**PROVIDED INFORMATION:**
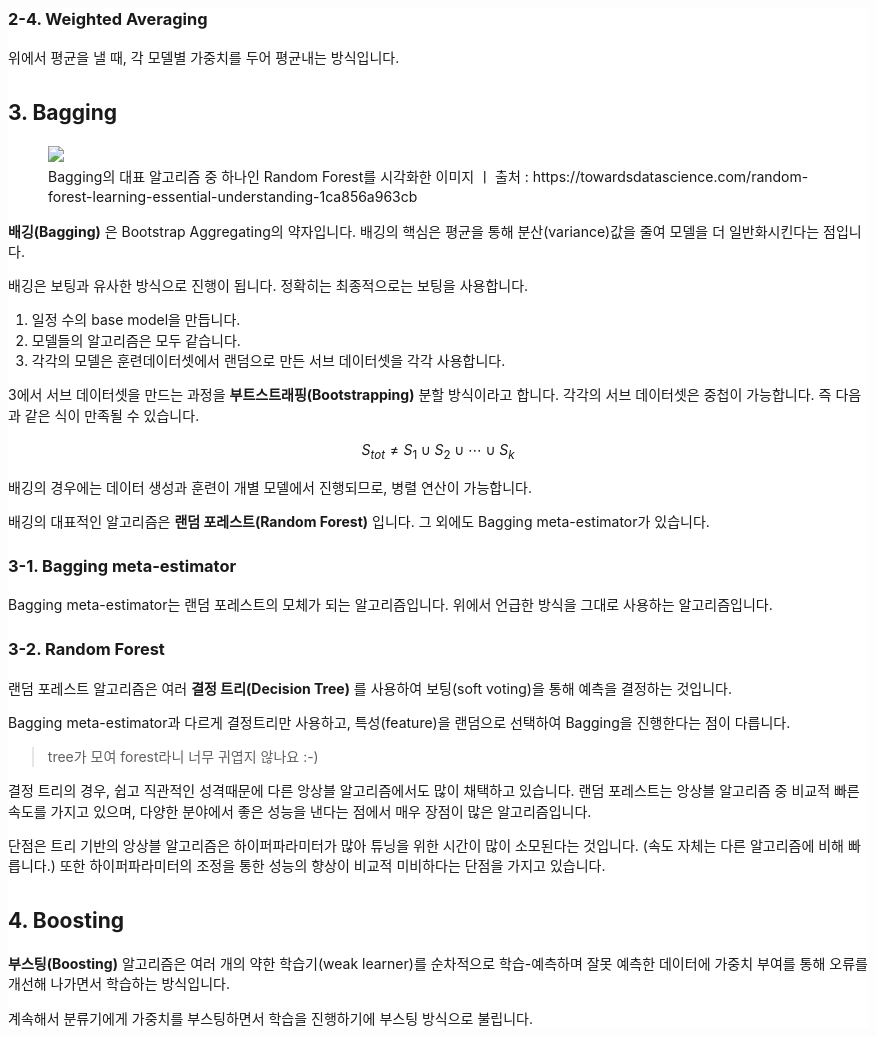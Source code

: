 ### 2-4. Weighted Averaging

위에서 평균을 낼 때, 각 모델별 가중치를 두어 평균내는 방식입니다.

## 3. Bagging

<figure>
    <img src = "https://miro.medium.com/max/878/1*RZ1RKBwhLxZM6SRX5Nc4Rw.png">
    <figcaption> Bagging의 대표 알고리즘 중 하나인 Random Forest를 시각화한 이미지 ㅣ 출처 : https://towardsdatascience.com/random-forest-learning-essential-understanding-1ca856a963cb</figcaption>
</figure>

**배깅(Bagging)** 은 Bootstrap Aggregating의 약자입니다.
배깅의 핵심은 평균을 통해 분산(variance)값을 줄여 모델을 더 일반화시킨다는 점입니다.

배깅은 보팅과 유사한 방식으로 진행이 됩니다. 정확히는 최종적으로는 보팅을 사용합니다.

1. 일정 수의 base model을 만듭니다.
2. 모델들의 알고리즘은 모두 같습니다.
3. 각각의 모델은 훈련데이터셋에서 랜덤으로 만든 서브 데이터셋을 각각 사용합니다.

3에서 서브 데이터셋을 만드는 과정을 **부트스트래핑(Bootstrapping)** 분할 방식이라고 합니다.
각각의 서브 데이터셋은 중첩이 가능합니다. 즉 다음과 같은 식이 만족될 수 있습니다.

$$ S_{tot} \neq  S_1 \cup S_2 \cup \cdots \cup S_k$$

배깅의 경우에는 데이터 생성과 훈련이 개별 모델에서 진행되므로, 병렬 연산이 가능합니다.


배깅의 대표적인 알고리즘은 **랜덤 포레스트(Random Forest)** 입니다. 그 외에도 Bagging meta-estimator가 있습니다.

### 3-1. Bagging meta-estimator

Bagging meta-estimator는 랜덤 포레스트의 모체가 되는 알고리즘입니다.
위에서 언급한 방식을 그대로 사용하는 알고리즘입니다.

### 3-2. Random Forest

랜덤 포레스트 알고리즘은 여러 **결정 트리(Decision Tree)** 를 사용하여 보팅(soft voting)을 통해 예측을 결정하는 것입니다.

Bagging meta-estimator과 다르게 결정트리만 사용하고, 특성(feature)을 랜덤으로 선택하여 Bagging을 진행한다는 점이 다릅니다.

> tree가 모여 forest라니 너무 귀엽지 않나요 :-)

결정 트리의 경우, 쉽고 직관적인 성격때문에 다른 앙상블 알고리즘에서도 많이 채택하고 있습니다.
랜덤 포레스트는 앙상블 알고리즘 중 비교적 빠른 속도를 가지고 있으며, 다양한 분야에서 좋은 성능을 낸다는 점에서 매우 장점이 많은 알고리즘입니다.

단점은 트리 기반의 앙상블 알고리즘은 하이퍼파라미터가 많아 튜닝을 위한 시간이 많이 소모된다는 것입니다. (속도 자체는 다른 알고리즘에 비해 빠릅니다.) 또한 하이퍼파라미터의 조정을 통한 성능의 향상이 비교적 미비하다는 단점을 가지고 있습니다.

## 4. Boosting

**부스팅(Boosting)** 알고리즘은 여러 개의 약한 학습기(weak learner)를 순차적으로 학습-예측하며 잘못 예측한 데이터에 가중치 부여를 통해 오류를 개선해 나가면서 학습하는 방식입니다.

계속해서 분류기에게 가중치를 부스팅하면서 학습을 진행하기에 부스팅 방식으로 불립니다.
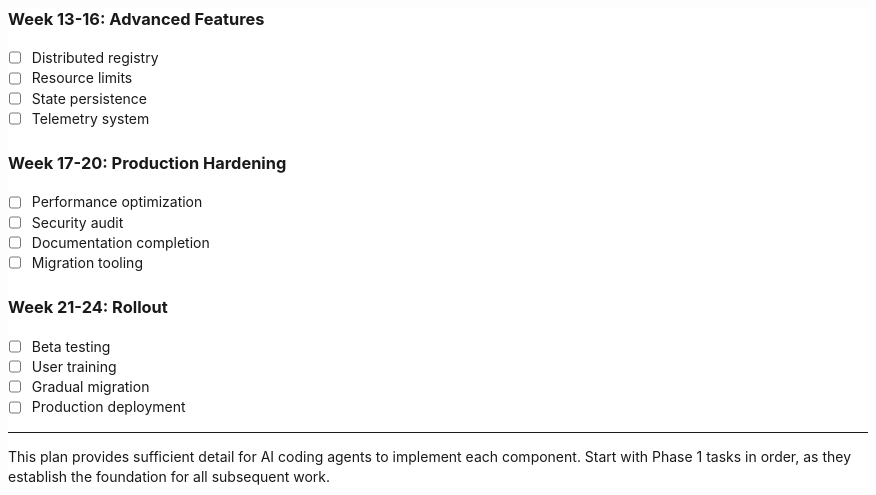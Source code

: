 ### Week 13-16: Advanced Features
- [ ] Distributed registry
- [ ] Resource limits
- [ ] State persistence
- [ ] Telemetry system

### Week 17-20: Production Hardening
- [ ] Performance optimization
- [ ] Security audit
- [ ] Documentation completion
- [ ] Migration tooling

### Week 21-24: Rollout
- [ ] Beta testing
- [ ] User training
- [ ] Gradual migration
- [ ] Production deployment

---

This plan provides sufficient detail for AI coding agents to implement each component. Start with Phase 1 tasks in order, as they establish the foundation for all subsequent work.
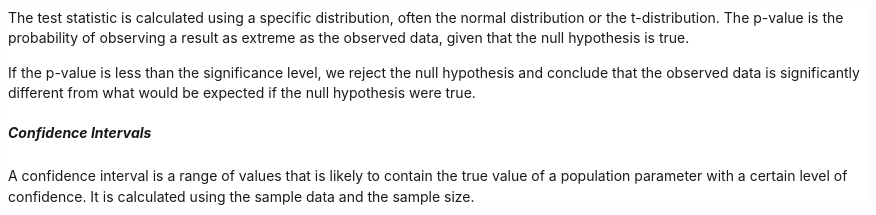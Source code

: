 The test statistic is calculated using a specific distribution, often the normal distribution or the t-distribution. The p-value is the probability of observing a result as extreme as the observed data, given that the null hypothesis is true.

If the p-value is less than the significance level, we reject the null hypothesis and conclude that the observed data is significantly different from what would be expected if the null hypothesis were true.

##### Confidence Intervals

A confidence interval is a range of values that is likely to contain the true value of a population parameter with a certain level of confidence. It is calculated using the sample data and the sample size.

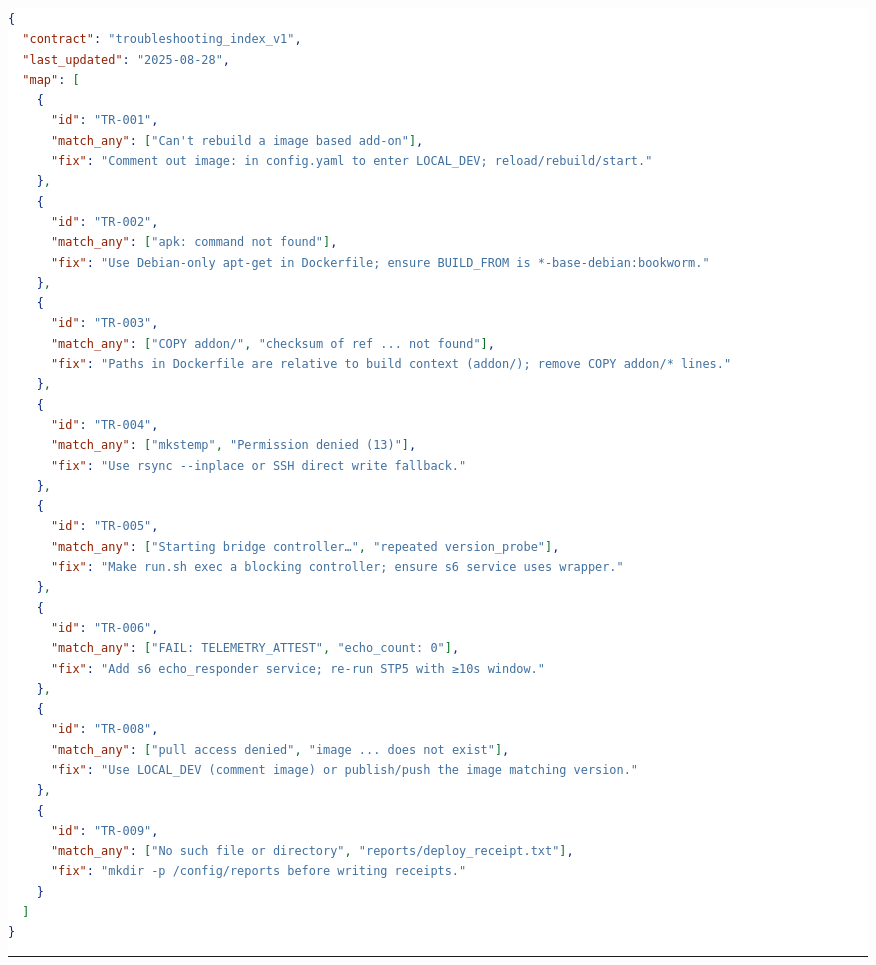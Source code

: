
 ```json
{
  "contract": "troubleshooting_index_v1",
  "last_updated": "2025-08-28",
  "map": [
    {
      "id": "TR-001",
      "match_any": ["Can't rebuild a image based add-on"],
      "fix": "Comment out image: in config.yaml to enter LOCAL_DEV; reload/rebuild/start."
    },
    {
      "id": "TR-002",
      "match_any": ["apk: command not found"],
      "fix": "Use Debian-only apt-get in Dockerfile; ensure BUILD_FROM is *-base-debian:bookworm."
    },
    {
      "id": "TR-003",
      "match_any": ["COPY addon/", "checksum of ref ... not found"],
      "fix": "Paths in Dockerfile are relative to build context (addon/); remove COPY addon/* lines."
    },
    {
      "id": "TR-004",
      "match_any": ["mkstemp", "Permission denied (13)"],
      "fix": "Use rsync --inplace or SSH direct write fallback."
    },
    {
      "id": "TR-005",
      "match_any": ["Starting bridge controller…", "repeated version_probe"],
      "fix": "Make run.sh exec a blocking controller; ensure s6 service uses wrapper."
    },
    {
      "id": "TR-006",
      "match_any": ["FAIL: TELEMETRY_ATTEST", "echo_count: 0"],
      "fix": "Add s6 echo_responder service; re-run STP5 with ≥10s window."
    },
    {
      "id": "TR-008",
      "match_any": ["pull access denied", "image ... does not exist"],
      "fix": "Use LOCAL_DEV (comment image) or publish/push the image matching version."
    },
    {
      "id": "TR-009",
      "match_any": ["No such file or directory", "reports/deploy_receipt.txt"],
      "fix": "mkdir -p /config/reports before writing receipts."
    }
  ]
}
```

---
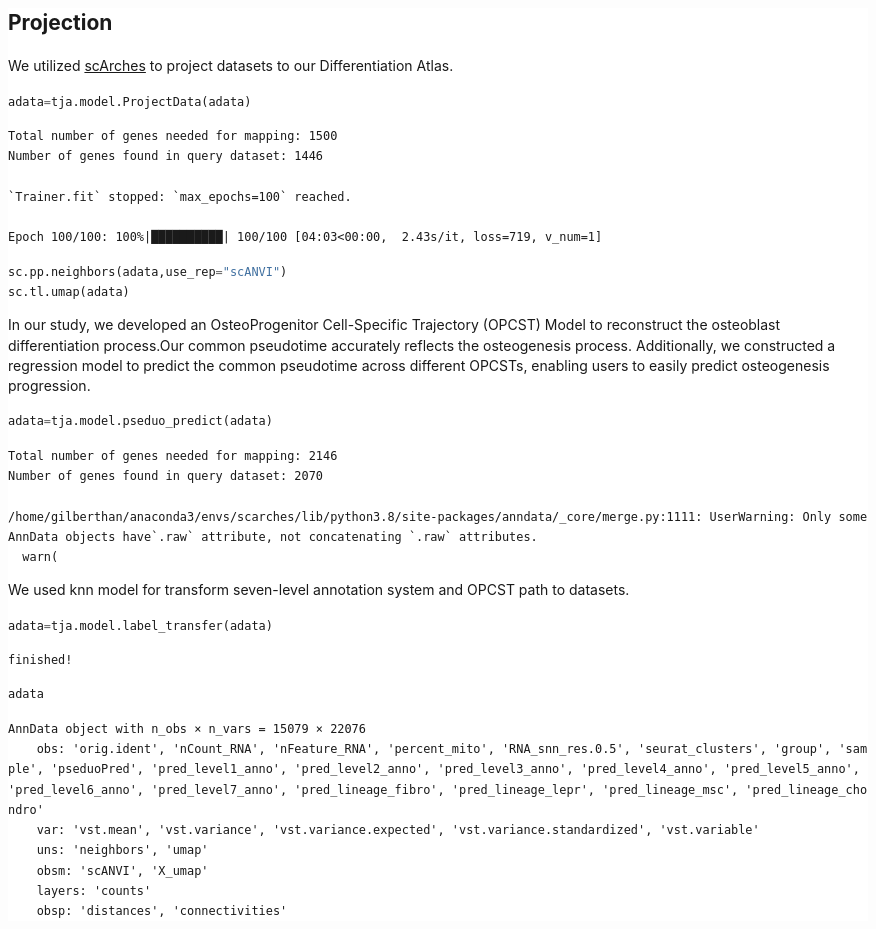 ## Projection

We utilized [scArches](https://docs.scarches.org/en/latest/index.html) to project datasets to our Differentiation Atlas.

```python
adata=tja.model.ProjectData(adata)
```

    Total number of genes needed for mapping: 1500
    Number of genes found in query dataset: 1446

    `Trainer.fit` stopped: `max_epochs=100` reached.

    Epoch 100/100: 100%|██████████| 100/100 [04:03<00:00,  2.43s/it, loss=719, v_num=1]

```python
sc.pp.neighbors(adata,use_rep="scANVI")
sc.tl.umap(adata)
```

In our study, we developed an OsteoProgenitor Cell-Specific Trajectory (OPCST) Model to reconstruct the osteoblast differentiation process.Our common pseudotime accurately reflects the osteogenesis process. Additionally, we constructed a regression model to predict the common pseudotime across different OPCSTs, enabling users to easily predict osteogenesis progression.

```python
adata=tja.model.pseduo_predict(adata)
```

    Total number of genes needed for mapping: 2146
    Number of genes found in query dataset: 2070

    /home/gilberthan/anaconda3/envs/scarches/lib/python3.8/site-packages/anndata/_core/merge.py:1111: UserWarning: Only some AnnData objects have`.raw` attribute, not concatenating `.raw` attributes.
      warn(

We used knn model for transform seven-level annotation system and OPCST path to datasets.

```python
adata=tja.model.label_transfer(adata)
```

    finished!

```python
adata
```

    AnnData object with n_obs × n_vars = 15079 × 22076
        obs: 'orig.ident', 'nCount_RNA', 'nFeature_RNA', 'percent_mito', 'RNA_snn_res.0.5', 'seurat_clusters', 'group', 'sample', 'pseduoPred', 'pred_level1_anno', 'pred_level2_anno', 'pred_level3_anno', 'pred_level4_anno', 'pred_level5_anno', 'pred_level6_anno', 'pred_level7_anno', 'pred_lineage_fibro', 'pred_lineage_lepr', 'pred_lineage_msc', 'pred_lineage_chondro'
        var: 'vst.mean', 'vst.variance', 'vst.variance.expected', 'vst.variance.standardized', 'vst.variable'
        uns: 'neighbors', 'umap'
        obsm: 'scANVI', 'X_umap'
        layers: 'counts'
        obsp: 'distances', 'connectivities'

**EXERCISE PROMPT:**
Look for the word "hypothesis" throughout the material above and copy every line that has it.

**EXERCISE RESPONSE:**
: The test statistic is calculated using a specific distribution, often the normal distribution or the t-distribution. The p-value is the probability of observing a result as extreme as the observed data, given that the null hypothesis is true.
If the p-value is less than the significance level, we reject the null hypothesis and conclude that the observed data is significantly different from what would be expected if the null hypothesis were true.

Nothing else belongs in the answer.